* _Exercise_
Among the records that follow, count the lines where "DKMa" appears, and state the count by itself.

___ Extracted entries

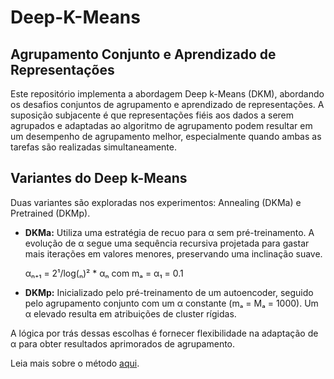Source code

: # Deep-K-Means
## Agrupamento Conjunto e Aprendizado de Representações

Este repositório implementa a abordagem Deep k-Means (DKM), abordando os desafios conjuntos de agrupamento e aprendizado de representações. A suposição subjacente é que representações fiéis aos dados a serem agrupados e adaptadas ao algoritmo de agrupamento podem resultar em um desempenho de agrupamento melhor, especialmente quando ambas as tarefas são realizadas simultaneamente.

## Variantes do Deep k-Means

Duas variantes são exploradas nos experimentos: Annealing (DKMa) e Pretrained (DKMp).

- **DKMa:** Utiliza uma estratégia de recuo para α sem pré-treinamento. A evolução de α segue uma sequência recursiva projetada para gastar mais iterações em valores menores, preservando uma inclinação suave.

  αₙ₊₁ = 2¹/log(ₙ)² * αₙ com mₐ = α₁ = 0.1

- **DKMp:** Inicializado pelo pré-treinamento de um autoencoder, seguido pelo agrupamento conjunto com um α constante (mₐ = Mₐ = 1000). Um α elevado resulta em atribuições de cluster rígidas.

A lógica por trás dessas escolhas é fornecer flexibilidade na adaptação de α para obter resultados aprimorados de agrupamento.

Leia mais sobre o método [aqui](https://arxiv.org/pdf/1806.10069.pdf).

______

* _Exercise response_
2